■ **EXERCISE**: Set down the data below from its first line to the line holding "improved Unity lifecycle.<br/>", inclusive; omit all pictures.

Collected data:
▬▬▬

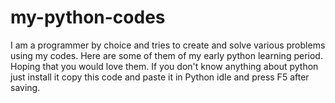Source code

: # my-python-codes

I am a programmer by choice and tries to create and solve various problems using my codes. Here are some of them of my early python learning period.
Hoping that you would love them.
If you don't know anything about python just install it copy this code and paste it in Python idle and press F5 after saving.
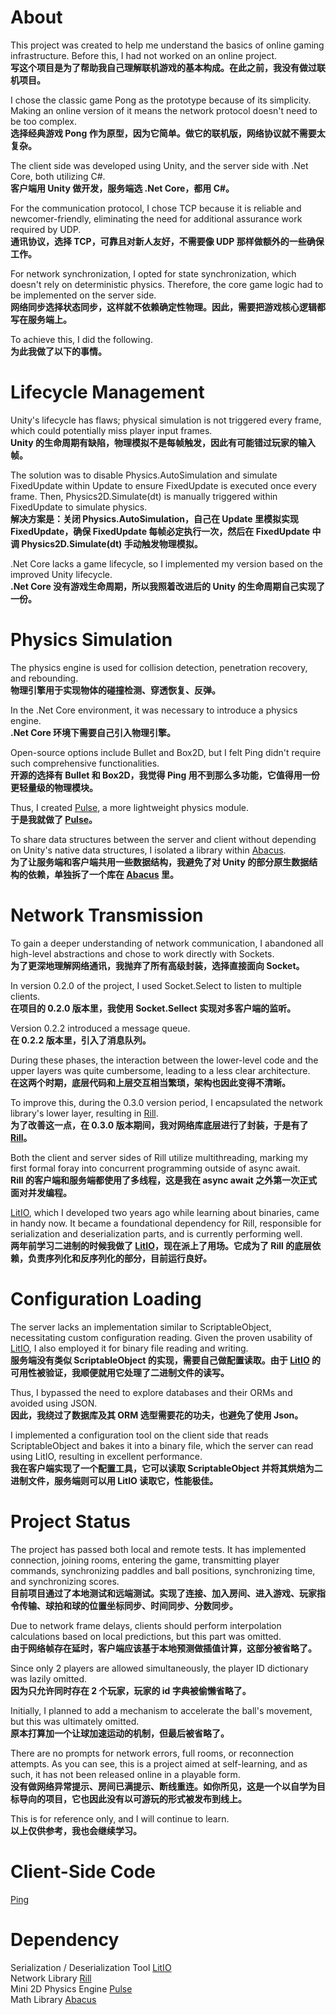 # About
This project was created to help me understand the basics of online gaming infrastructure. Before this, I had not worked on an online project.<br/>
**写这个项目是为了帮助我自己理解联机游戏的基本构成。在此之前，我没有做过联机项目。**

I chose the classic game Pong as the prototype because of its simplicity. Making an online version of it means the network protocol doesn't need to be too complex.<br/>
**选择经典游戏 Pong 作为原型，因为它简单。做它的联机版，网络协议就不需要太复杂。**

The client side was developed using Unity, and the server side with .Net Core, both utilizing C#.<br/>
**客户端用 Unity 做开发，服务端选 .Net Core，都用 C#。**

For the communication protocol, I chose TCP because it is reliable and newcomer-friendly, eliminating the need for additional assurance work required by UDP.<br/>
**通讯协议，选择 TCP，可靠且对新人友好，不需要像 UDP 那样做额外的一些确保工作。**

For network synchronization, I opted for state synchronization, which doesn't rely on deterministic physics. Therefore, the core game logic had to be implemented on the server side.<br/>
**网络同步选择状态同步，这样就不依赖确定性物理。因此，需要把游戏核心逻辑都写在服务端上。**

To achieve this, I did the following.<br/>
**为此我做了以下的事情。**

# Lifecycle Management
Unity's lifecycle has flaws; physical simulation is not triggered every frame, which could potentially miss player input frames. <br/>
**Unity 的生命周期有缺陷，物理模拟不是每帧触发，因此有可能错过玩家的输入帧。**

The solution was to disable Physics.AutoSimulation and simulate FixedUpdate within Update to ensure FixedUpdate is executed once every frame. Then, Physics2D.Simulate(dt) is manually triggered within FixedUpdate to simulate physics.<br/>
**解决方案是：关闭 Physics.AutoSimulation，自己在 Update 里模拟实现 FixedUpdate，确保 FixedUpdate 每帧必定执行一次，然后在 FixedUpdate 中调 Physics2D.Simulate(dt) 手动触发物理模拟。**

.Net Core lacks a game lifecycle, so I implemented my version based on the improved Unity lifecycle.<br/>
**.Net Core 没有游戏生命周期，所以我照着改进后的 Unity 的生命周期自己实现了一份。**

# Physics Simulation
The physics engine is used for collision detection, penetration recovery, and rebounding. <br/>
**物理引擎用于实现物体的碰撞检测、穿透恢复、反弹。**

In the .Net Core environment, it was necessary to introduce a physics engine. <br/>
**.Net Core 环境下需要自己引入物理引擎。**

Open-source options include Bullet and Box2D, but I felt Ping didn't require such comprehensive functionalities. <br/>
**开源的选择有 Bullet 和 Box2D，我觉得 Ping 用不到那么多功能，它值得用一份更轻量级的物理模块。**

Thus, I created [Pulse](https://github.com/onovich/Pulse), a more lightweight physics module. <br/>
**于是我就做了 [Pulse](https://github.com/onovich/Pulse)。**

To share data structures between the server and client without depending on Unity's native data structures, I isolated a library within [Abacus](https://github.com/onovich/Abacus).<br/>
**为了让服务端和客户端共用一些数据结构，我避免了对 Unity 的部分原生数据结构的依赖，单独拆了一个库在 [Abacus](https://github.com/onovich/Abacus) 里。**

# Network Transmission
To gain a deeper understanding of network communication, I abandoned all high-level abstractions and chose to work directly with Sockets.<br/>
**为了更深地理解网络通讯，我抛弃了所有高级封装，选择直接面向 Socket。**

 In version 0.2.0 of the project, I used Socket.Select to listen to multiple clients. <br/>
 **在项目的 0.2.0 版本里，我使用 Socket.Sellect 实现对多客户端的监听。**

Version 0.2.2 introduced a message queue. <br/>
**在 0.2.2 版本里，引入了消息队列。**

During these phases, the interaction between the lower-level code and the upper layers was quite cumbersome, leading to a less clear architecture. <br/>
**在这两个时期，底层代码和上层交互相当繁琐，架构也因此变得不清晰。**

To improve this, during the 0.3.0 version period, I encapsulated the network library's lower layer, resulting in [Rill](https://github.com/onovich/Rill). <br/>
**为了改善这一点，在 0.3.0 版本期间，我对网络库底层进行了封装，于是有了 [Rill](https://github.com/onovich/Rill)。**

Both the client and server sides of Rill utilize multithreading, marking my first formal foray into concurrent programming outside of async await.<br/>
**Rill 的客户端和服务端都使用了多线程，这是我在 async await 之外第一次正式面对并发编程。**

[LitIO](https://github.com/onovich/LitIO), which I developed two years ago while learning about binaries, came in handy now. It became a foundational dependency for Rill, responsible for serialization and deserialization parts, and is currently performing well.<br/>
**两年前学习二进制的时候我做了 [LitIO](https://github.com/onovich/LitIO)，现在派上了用场。它成为了 Rill 的底层依赖，负责序列化和反序列化的部分，目前运行良好。**

# Configuration Loading

The server lacks an implementation similar to ScriptableObject, necessitating custom configuration reading. Given the proven usability of [LitIO](https://github.com/onovich/LitIO), I also employed it for binary file reading and writing. <br/>
**服务端没有类似  ScriptableObject 的实现，需要自己做配置读取。由于 [LitIO](https://github.com/onovich/LitIO) 的可用性被验证，我顺便就用它处理了二进制文件的读写。**

Thus, I bypassed the need to explore databases and their ORMs and avoided using JSON. <br/>
**因此，我绕过了数据库及其 ORM 选型需要花的功夫，也避免了使用 Json。**

I implemented a configuration tool on the client side that reads ScriptableObject and bakes it into a binary file, which the server can read using LitIO, resulting in excellent performance.<br/>
**我在客户端实现了一个配置工具，它可以读取 ScriptableObject 并将其烘焙为二进制文件，服务端则可以用 LitIO 读取它，性能极佳。**

# Project Status

The project has passed both local and remote tests. It has implemented connection, joining rooms, entering the game, transmitting player commands, synchronizing paddles and ball positions, synchronizing time, and synchronizing scores.<br/>
**目前项目通过了本地测试和远端测试。实现了连接、加入房间、进入游戏、玩家指令传输、球拍和球的位置坐标同步、时间同步、分数同步。**

Due to network frame delays, clients should perform interpolation calculations based on local predictions, but this part was omitted.<br/>
**由于网络帧存在延时，客户端应该基于本地预测做插值计算，这部分被省略了。**

Since only 2 players are allowed simultaneously, the player ID dictionary was lazily omitted.<br/>
**因为只允许同时存在 2 个玩家，玩家的 id 字典被偷懒省略了。**

Initially, I planned to add a mechanism to accelerate the ball's movement, but this was ultimately omitted.<br/>
**原本打算加一个让球加速运动的机制，但最后被省略了。**

There are no prompts for network errors, full rooms, or reconnection attempts. As you can see, this is a project aimed at self-learning, and as such, it has not been released online in a playable form.<br/>
**没有做网络异常提示、房间已满提示、断线重连。如你所见，这是一个以自学为目标导向的项目，它也因此没有以可游玩的形式被发布到线上。**

This is for reference only, and I will continue to learn.<br/>
**以上仅供参考，我也会继续学习。**

# Client-Side Code
[Ping](https://github.com/onovich/Ping)

# Dependency
Serialization / Deserialization Tool [LitIO](https://github.com/onovich/LitIO)<br/>
Network Library [Rill](https://github.com/onovich/Rill)<br/>
Mini 2D Physics Engine [Pulse](https://github.com/onovich/Pulse)<br/>
Math Library [Abacus](https://github.com/onovich/Abacus)
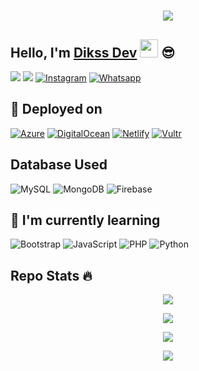 <h1 align="center">
  <a href="https://git.io/typing-svg">
    <img src="https://readme-typing-svg.herokuapp.com?color=%2340A597&size=30&width=800&lines=Hello,+i'm+Diks+Offc.+16+YO;i'am+a+web,mobile+and+bot+developer">
  </a>
</h1>

## Hello, I'm [Dikss Dev](https://web.dikssoffc.xyz) <img src="https://github.com/TheDudeThatCode/TheDudeThatCode/blob/master/Assets/Hi.gif" width="29px"> :sunglasses:
[<img src="https://img.shields.io/badge/Website-dikss.offc-orange">](https://www.amirull.dev)
[<img src="https://img.shields.io/badge/Email-support@dikssoffc.xyz-purple">](mailto:support@dikssoffc.xyz)
<a href="https://www.instagram.com/dittajabg" target="_blank"><img src="https://img.shields.io/badge/Instagram-%23E4405F.svg?&style=flat-square&logo=instagram&logoColor=white" alt="Instagram"></a>
<a href="https://wa.me/6282322129168" target="_blank"><img src="https://img.shields.io/badge/Whatsapp-%808080.svg?&style=flat-square&logo=Whatsapp&logoColor=white" alt="Whatsapp"></a>

## :rocket: Deployed on
<p align="left">
  <a href="https://azure.microsoft.com/" target="_blank"><img src="https://img.shields.io/badge/Azure-%23007ACC.svg?&style=for-the-badge&logo=azure&logoColor=white" alt="Azure"></a>
  <a href="https://www.digitalocean.com/" target="_blank"><img src="https://img.shields.io/badge/DigitalOcean-%2325A0DF.svg?&style=for-the-badge&logo=digitalocean&logoColor=white" alt="DigitalOcean"></a>
  <a href="https://www.netlify.com/" target="_blank"><img src="https://img.shields.io/badge/Linode-%2300A95C.svg?&style=for-the-badge&logo=linode&logoColor=white" alt="Netlify"></a>
  <a href="https://www.vultr.com/" target="_blank"><img src="https://img.shields.io/badge/Vultr-%230000FF.svg?&style=for-the-badge&logo=vultr&logoColor=white" alt="Vultr"></a>
</p>

## Database Used
![MySQL](https://img.shields.io/badge/MySQL-4479A1?style=for-the-badge&logo=mysql&logoColor=white)
![MongoDB](https://img.shields.io/badge/MongoDB-47A248?style=for-the-badge&logo=mongodb&logoColor=white)
![Firebase](https://img.shields.io/badge/Firebase-FFCA28?style=for-the-badge&logo=firebase&logoColor=black)

## :page_with_curl: I'm currently learning

<p align="left">
  <img src="https://img.shields.io/badge/Bootstrap-7952B3?style=for-the-badge&logo=bootstrap&logoColor=white" alt="Bootstrap">
  <img src="https://img.shields.io/badge/JavaScript-%23323330.svg?style=for-the-badge&logo=javascript&logoColor=%23F7DF1E" alt="JavaScript">
  <img src="https://img.shields.io/badge/PHP-777BB4?style=for-the-badge&logo=php&logoColor=white" alt="PHP">
  <img src="https://img.shields.io/badge/Python-3776AB?style=for-the-badge&logo=python&logoColor=white" alt="Python">
</p>

## Repo Stats 🔥
<p align="center">
  <a href="https://github.com/RofanHyzer"><img src="https://github-readme-stats.vercel.app/api?username=RofanHyzer&theme=tokyonight&show_icons=true" /></a>
</p>

<p align="center">
  <a href="https://github.com/RofanHyzer"><img src="https://github-readme-streak-stats.herokuapp.com?user=RofanHyzer&theme=tokyonight&hide_border=false&properties=background&border=%239611C5FF" /></a>
</p>
  
<p align="center">
  <a href="https://github.com/RofanHyzer"><img src="https://github-readme-stats.vercel.app/api/top-langs?username=RofanHyzer&theme=tokyonight&layout=compact" /></a>
</p>
  
<p align="center">
  <a href="https://github.com/RofanHyzer"><img src="https://github-profile-trophy.vercel.app/?username=RofanHyzer&theme=radical&margin-w=20&no-bg=true&no-frame=false" /></a>
</p>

▬▬▬

■ **WRITTEN RESPONSE**:
Source code

: # my-python-codes

I am a programmer by choice and tries to create and solve various problems using my codes. Here are some of them of my early python learning period.
Hoping that you would love them.
If you don't know anything about python just install it copy this code and paste it in Python idle and press F5 after saving.
 # About
This project was created to help me understand the basics of online gaming infrastructure. Before this, I had not worked on an online project.<br/>
**写这个项目是为了帮助我自己理解联机游戏的基本构成。在此之前，我没有做过联机项目。**

I chose the classic game Pong as the prototype because of its simplicity. Making an online version of it means the network protocol doesn't need to be too complex.<br/>
**选择经典游戏 Pong 作为原型，因为它简单。做它的联机版，网络协议就不需要太复杂。**

The client side was developed using Unity, and the server side with .Net Core, both utilizing C#.<br/>
**客户端用 Unity 做开发，服务端选 .Net Core，都用 C#。**

For the communication protocol, I chose TCP because it is reliable and newcomer-friendly, eliminating the need for additional assurance work required by UDP.<br/>
**通讯协议，选择 TCP，可靠且对新人友好，不需要像 UDP 那样做额外的一些确保工作。**

For network synchronization, I opted for state synchronization, which doesn't rely on deterministic physics. Therefore, the core game logic had to be implemented on the server side.<br/>
**网络同步选择状态同步，这样就不依赖确定性物理。因此，需要把游戏核心逻辑都写在服务端上。**

To achieve this, I did the following.<br/>
**为此我做了以下的事情。**

# Lifecycle Management
Unity's lifecycle has flaws; physical simulation is not triggered every frame, which could potentially miss player input frames. <br/>
**Unity 的生命周期有缺陷，物理模拟不是每帧触发，因此有可能错过玩家的输入帧。**

The solution was to disable Physics.AutoSimulation and simulate FixedUpdate within Update to ensure FixedUpdate is executed once every frame. Then, Physics2D.Simulate(dt) is manually triggered within FixedUpdate to simulate physics.<br/>
**解决方案是：关闭 Physics.AutoSimulation，自己在 Update 里模拟实现 FixedUpdate，确保 FixedUpdate 每帧必定执行一次，然后在 FixedUpdate 中调 Physics2D.Simulate(dt) 手动触发物理模拟。**

.Net Core lacks a game lifecycle, so I implemented my version based on the improved Unity lifecycle.<br/>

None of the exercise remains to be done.